(Saved data entries)
##############################
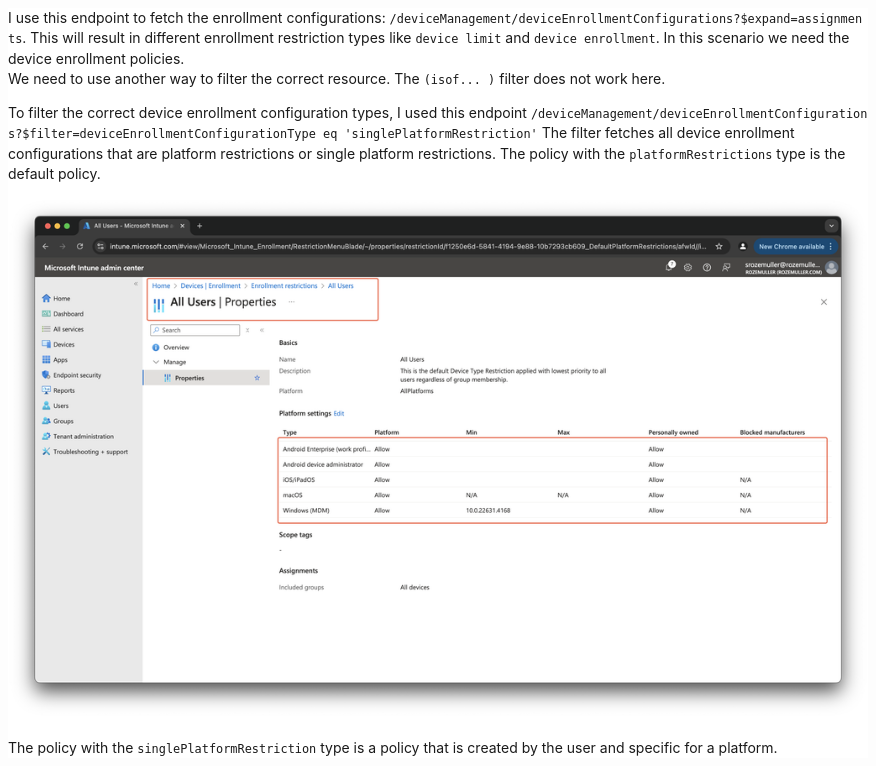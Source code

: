 I use this endpoint to fetch the enrollment configurations: `/deviceManagement/deviceEnrollmentConfigurations?$expand=assignments`. This will result in different enrollment restriction types like `device limit` and `device enrollment`. In this scenario we need the device enrollment policies.  
We need to use another way to filter the correct resource. The `(isof... )` filter does not work here.  

To filter the correct device enrollment configuration types, I used this endpoint `/deviceManagement/deviceEnrollmentConfigurations?$filter=deviceEnrollmentConfigurationType eq 'singlePlatformRestriction'`
The filter fetches all device enrollment configurations that are platform restrictions or single platform restrictions.
The policy with the `platformRestrictions` type is the default policy.  

![platform-restriction-policy](platform-restriction-policy.png)

The policy with the `singlePlatformRestriction` type is a policy that is created by the user and specific for a platform.
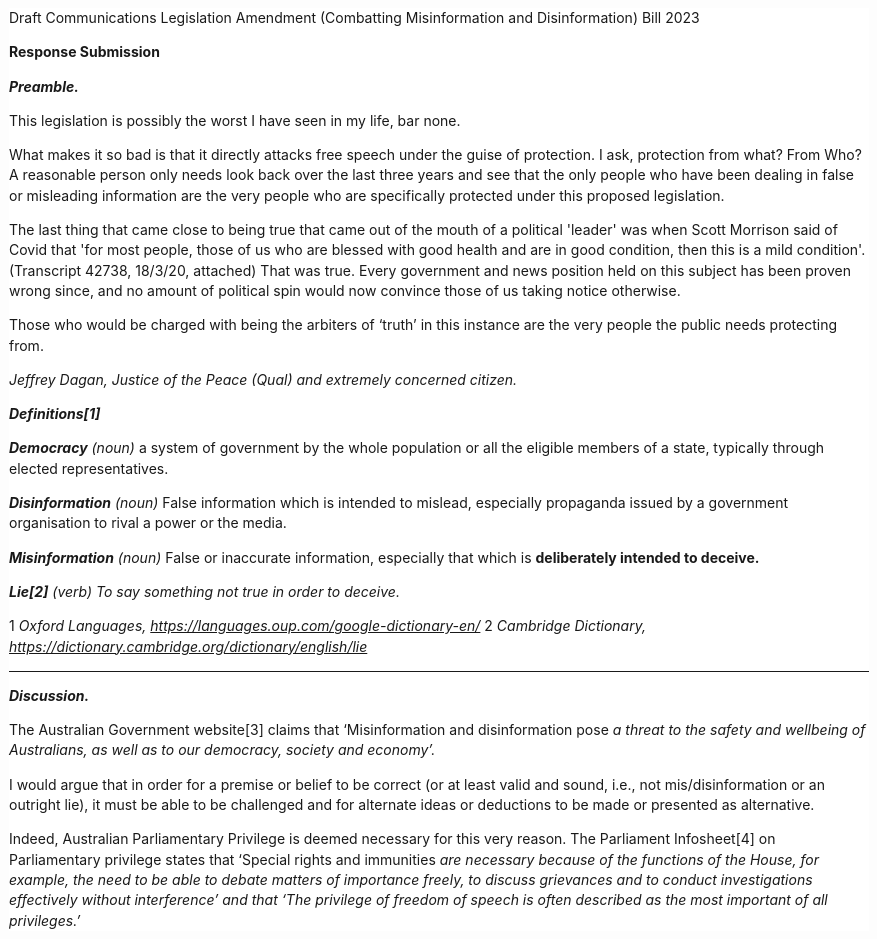 Draft Communications Legislation Amendment (Combatting Misinformation and
Disinformation) Bill 2023

**Response Submission**

**_Preamble._**

This legislation is possibly the worst I have seen in my life, bar none.

What makes it so bad is that it directly attacks free speech under the guise of protection.
I ask, protection from what? From Who? A reasonable person only needs look back over
the last three years and see that the only people who have been dealing in false or
misleading information are the very people who are specifically protected under this
proposed legislation.

The last thing that came close to being true that came out of the mouth of a political
'leader' was when Scott Morrison said of Covid that 'for most people, those of us who are
blessed with good health and are in good condition, then this is a mild condition'.
(Transcript 42738, 18/3/20, attached) That was true. Every government and news position
held on this subject has been proven wrong since, and no amount of political spin would
now convince those of us taking notice otherwise.

Those who would be charged with being the arbiters of ‘truth’ in this instance are the very
people the public needs protecting from.

_Jeffrey Dagan, Justice of the Peace (Qual) and extremely concerned citizen._

**_Definitions[1]_**

**_Democracy_** _(noun)_ a system of government by the whole population or all the eligible
members of a state, typically through elected representatives.

**_Disinformation_** _(noun)_ False information which is intended to mislead, especially
propaganda issued by a government organisation to rival a power or the media.

**_Misinformation_** _(noun)_ False or inaccurate information, especially that which is
**deliberately intended to deceive.**

**_Lie[2]_** _(verb) To say something not true in order to deceive._

1 _Oxford Languages, https://languages.oup.com/google-dictionary-en/_
2 _Cambridge Dictionary, https://dictionary.cambridge.org/dictionary/english/lie_


-----

**_Discussion._**

The Australian Government website[3] claims that ‘Misinformation and disinformation pose
_a threat to the safety and wellbeing of Australians, as well as to our democracy, society_
_and economy’._

I would argue that in order for a premise or belief to be correct (or at least valid and
sound, i.e., not mis/disinformation or an outright lie), it must be able to be challenged and
for alternate ideas or deductions to be made or presented as alternative.

Indeed, Australian Parliamentary Privilege is deemed necessary for this very reason. The
Parliament Infosheet[4] on Parliamentary privilege states that ‘Special rights and immunities
_are necessary because of the functions of the House, for example, the need to be able to_
_debate matters of importance freely, to discuss grievances and to conduct investigations_
_effectively without interference’ and that ‘The privilege of freedom of speech is often_
_described as the most important of all privileges.’_
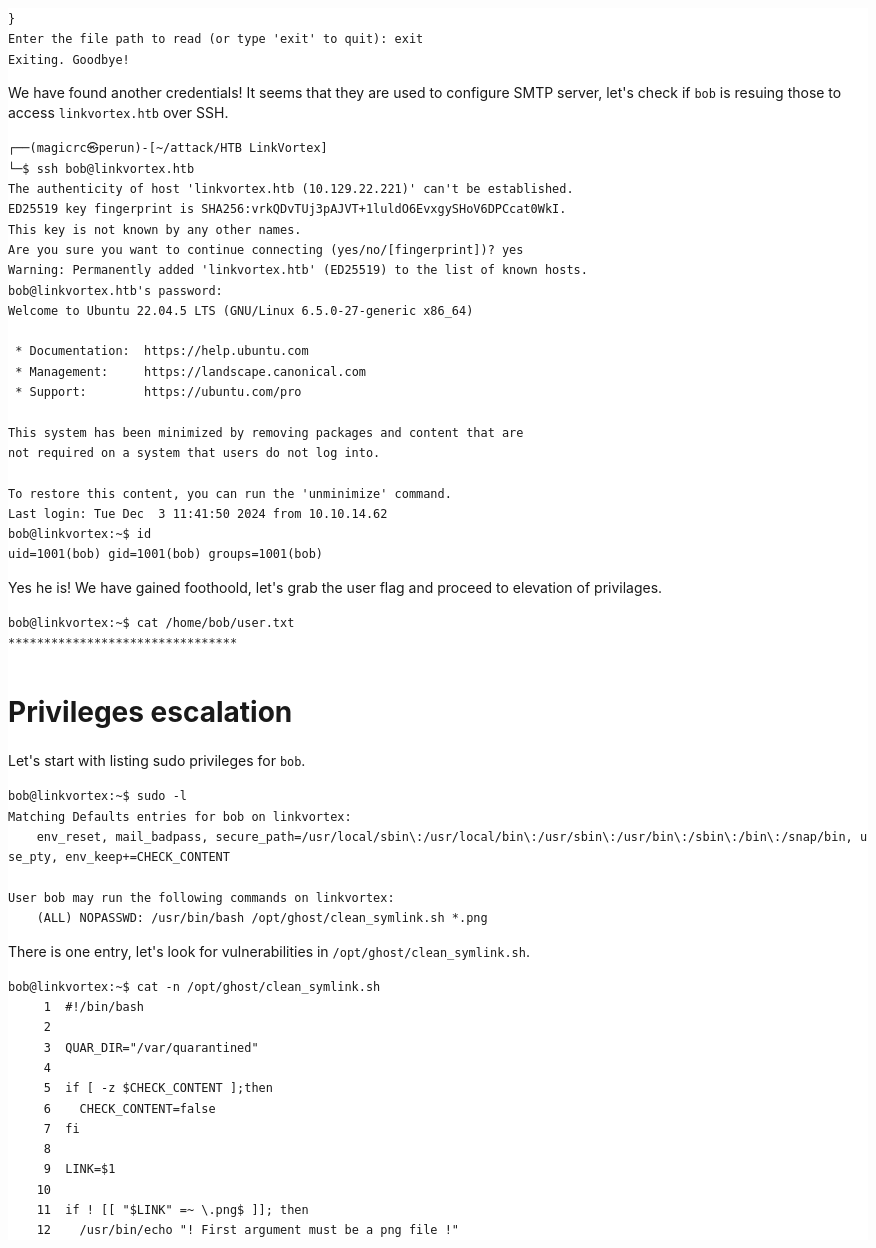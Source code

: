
 ```
}
Enter the file path to read (or type 'exit' to quit): exit
Exiting. Goodbye!
```

We have found another credentials! It seems that they are used to configure SMTP server, let's check if `bob` is resuing those to access `linkvortex.htb` over SSH.
```
┌──(magicrc㉿perun)-[~/attack/HTB LinkVortex]
└─$ ssh bob@linkvortex.htb
The authenticity of host 'linkvortex.htb (10.129.22.221)' can't be established.
ED25519 key fingerprint is SHA256:vrkQDvTUj3pAJVT+1luldO6EvxgySHoV6DPCcat0WkI.
This key is not known by any other names.
Are you sure you want to continue connecting (yes/no/[fingerprint])? yes
Warning: Permanently added 'linkvortex.htb' (ED25519) to the list of known hosts.
bob@linkvortex.htb's password: 
Welcome to Ubuntu 22.04.5 LTS (GNU/Linux 6.5.0-27-generic x86_64)

 * Documentation:  https://help.ubuntu.com
 * Management:     https://landscape.canonical.com
 * Support:        https://ubuntu.com/pro

This system has been minimized by removing packages and content that are
not required on a system that users do not log into.

To restore this content, you can run the 'unminimize' command.
Last login: Tue Dec  3 11:41:50 2024 from 10.10.14.62
bob@linkvortex:~$ id
uid=1001(bob) gid=1001(bob) groups=1001(bob)
```

Yes he is! We have gained foothoold, let's grab the user flag and proceed to elevation of privilages.
```
bob@linkvortex:~$ cat /home/bob/user.txt 
********************************
```

# Privileges escalation
Let's start with listing sudo privileges for `bob`.
```
bob@linkvortex:~$ sudo -l
Matching Defaults entries for bob on linkvortex:
    env_reset, mail_badpass, secure_path=/usr/local/sbin\:/usr/local/bin\:/usr/sbin\:/usr/bin\:/sbin\:/bin\:/snap/bin, use_pty, env_keep+=CHECK_CONTENT

User bob may run the following commands on linkvortex:
    (ALL) NOPASSWD: /usr/bin/bash /opt/ghost/clean_symlink.sh *.png
```

There is one entry, let's look for vulnerabilities in `/opt/ghost/clean_symlink.sh`.
```
bob@linkvortex:~$ cat -n /opt/ghost/clean_symlink.sh
     1  #!/bin/bash
     2
     3  QUAR_DIR="/var/quarantined"
     4
     5  if [ -z $CHECK_CONTENT ];then
     6    CHECK_CONTENT=false
     7  fi
     8
     9  LINK=$1
    10
    11  if ! [[ "$LINK" =~ \.png$ ]]; then
    12    /usr/bin/echo "! First argument must be a png file !"
```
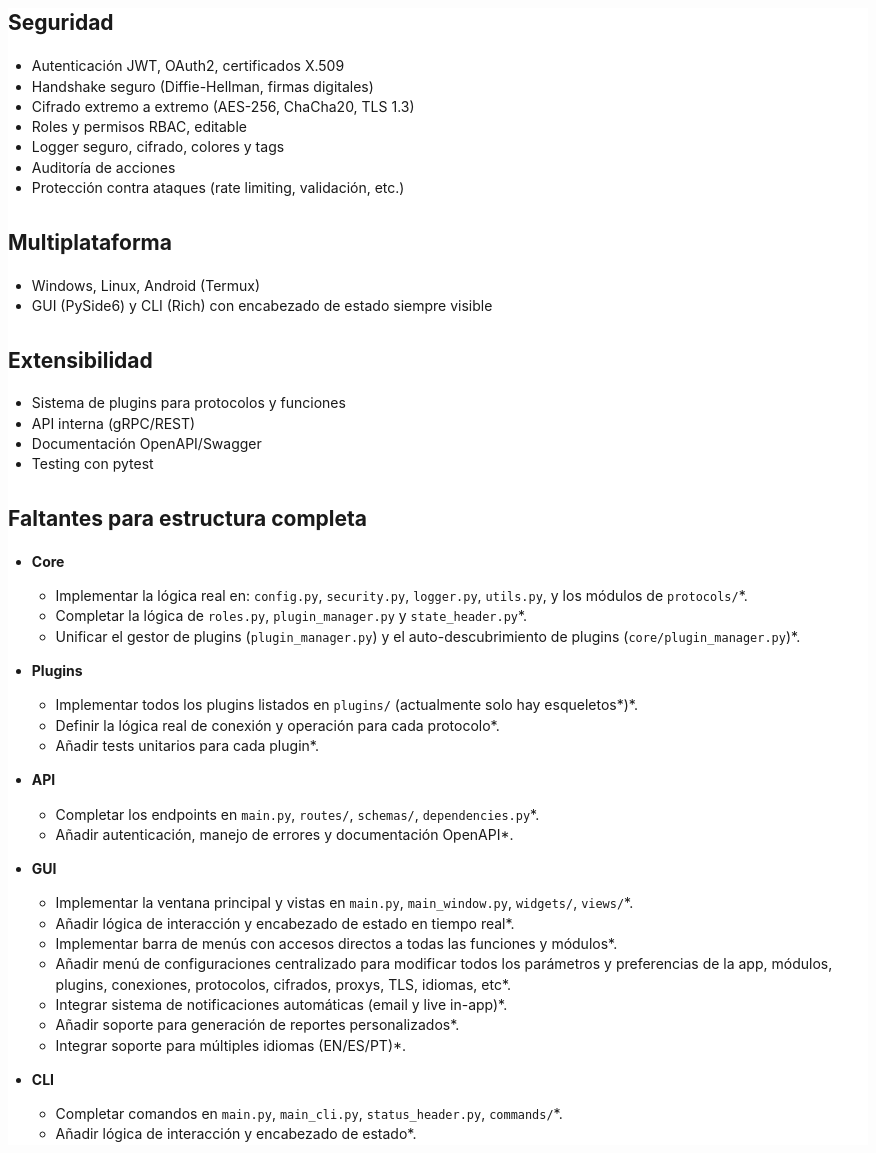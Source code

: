 ## Seguridad

- Autenticación JWT, OAuth2, certificados X.509
- Handshake seguro (Diffie-Hellman, firmas digitales)
- Cifrado extremo a extremo (AES-256, ChaCha20, TLS 1.3)
- Roles y permisos RBAC, editable
- Logger seguro, cifrado, colores y tags
- Auditoría de acciones
- Protección contra ataques (rate limiting, validación, etc.)

## Multiplataforma

- Windows, Linux, Android (Termux)
- GUI (PySide6) y CLI (Rich) con encabezado de estado siempre visible

## Extensibilidad

- Sistema de plugins para protocolos y funciones
- API interna (gRPC/REST)
- Documentación OpenAPI/Swagger
- Testing con pytest

## Faltantes para estructura completa

- **Core**
  - Implementar la lógica real en: `config.py`, `security.py`, `logger.py`, `utils.py`, y los módulos de `protocols/`*.
  - Completar la lógica de `roles.py`, `plugin_manager.py` y `state_header.py`*.
  - Unificar el gestor de plugins (`plugin_manager.py`) y el auto-descubrimiento de plugins (`core/plugin_manager.py`)*.

- **Plugins**
  - Implementar todos los plugins listados en `plugins/` (actualmente solo hay esqueletos*)*.
  - Definir la lógica real de conexión y operación para cada protocolo*.
  - Añadir tests unitarios para cada plugin*.

- **API**
  - Completar los endpoints en `main.py`, `routes/`, `schemas/`, `dependencies.py`*.
  - Añadir autenticación, manejo de errores y documentación OpenAPI*.

- **GUI**
  - Implementar la ventana principal y vistas en `main.py`, `main_window.py`, `widgets/`, `views/`*.
  - Añadir lógica de interacción y encabezado de estado en tiempo real*.
  - Implementar barra de menús con accesos directos a todas las funciones y módulos*.
  - Añadir menú de configuraciones centralizado para modificar todos los parámetros y preferencias de la app, módulos, plugins, conexiones, protocolos, cifrados, proxys, TLS, idiomas, etc*.
  - Integrar sistema de notificaciones automáticas (email y live in-app)*.
  - Añadir soporte para generación de reportes personalizados*.
  - Integrar soporte para múltiples idiomas (EN/ES/PT)*.

- **CLI**
  - Completar comandos en `main.py`, `main_cli.py`, `status_header.py`, `commands/`*.
  - Añadir lógica de interacción y encabezado de estado*.
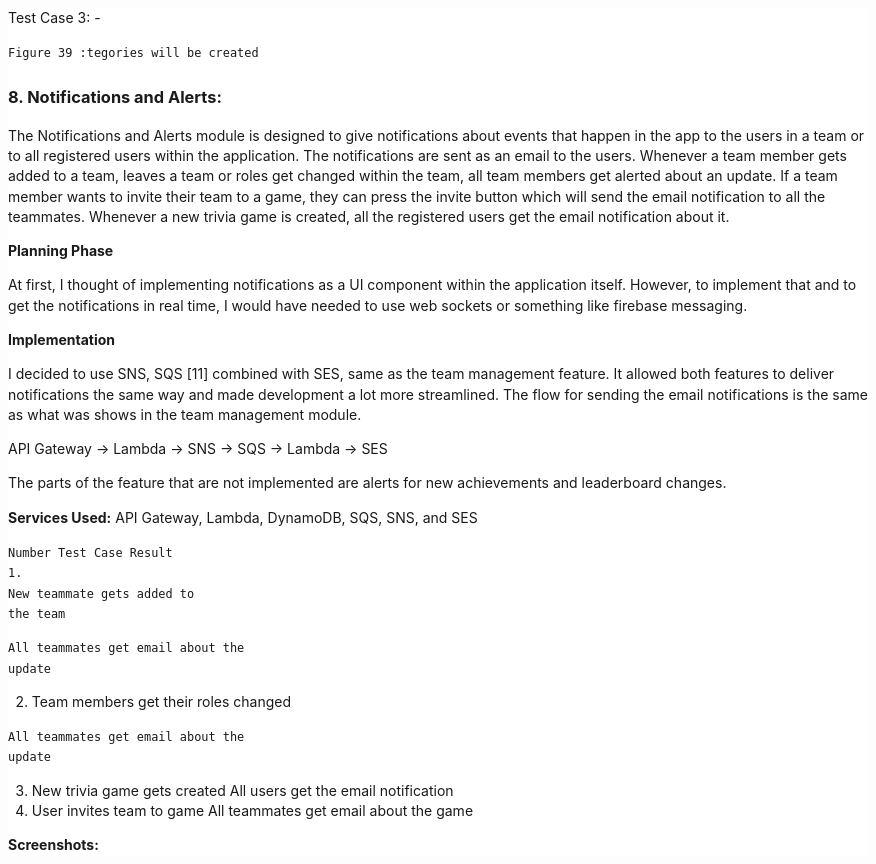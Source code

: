 Test Case 3: -

```
Figure 39 :tegories will be created
```

### 8. Notifications and Alerts:

The Notifications and Alerts module is designed to give notifications about events that happen in
the app to the users in a team or to all registered users within the application. The notifications
are sent as an email to the users. Whenever a team member gets added to a team, leaves a team
or roles get changed within the team, all team members get alerted about an update. If a team
member wants to invite their team to a game, they can press the invite button which will send
the email notification to all the teammates. Whenever a new trivia game is created, all the
registered users get the email notification about it.

**Planning Phase**

At first, I thought of implementing notifications as a UI component within the application itself.
However, to implement that and to get the notifications in real time, I would have needed to
use web sockets or something like firebase messaging.

**Implementation**

I decided to use SNS, SQS [11] combined with SES, same as the team management feature. It
allowed both features to deliver notifications the same way and made development a lot more
streamlined. The flow for sending the email notifications is the same as what was shows in the
team management module.

API Gateway -> Lambda -> SNS -> SQS -> Lambda -> SES

The parts of the feature that are not implemented are alerts for new achievements and
leaderboard changes.

**Services Used:** API Gateway, Lambda, DynamoDB, SQS, SNS, and SES

```
Number Test Case Result
1.
New teammate gets added to
the team
```
```
All teammates get email about the
update
```
2. Team members get their
    roles changed

```
All teammates get email about the
update
```
3. New trivia game gets created All users get the email notification
4. User invites team to game All teammates get email about the
    game

**Screenshots:**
##############################
What is needed → Scan the lines above for "## Multiplataforma" and for "- Implementar la lógica". Repeat exactly the line holding each of them and every line in between.

Response to the exercise →
## Multiplataforma

- Windows, Linux, Android (Termux)
- GUI (PySide6) y CLI (Rich) con encabezado de estado siempre visible

## Extensibilidad

- Sistema de plugins para protocolos y funciones
- API interna (gRPC/REST)
- Documentación OpenAPI/Swagger
- Testing con pytest

## Faltantes para estructura completa

- **Core**
  - Implementar la lógica real en: `config.py`, `security.py`, `logger.py`, `utils.py`, y los módulos de `protocols/`*.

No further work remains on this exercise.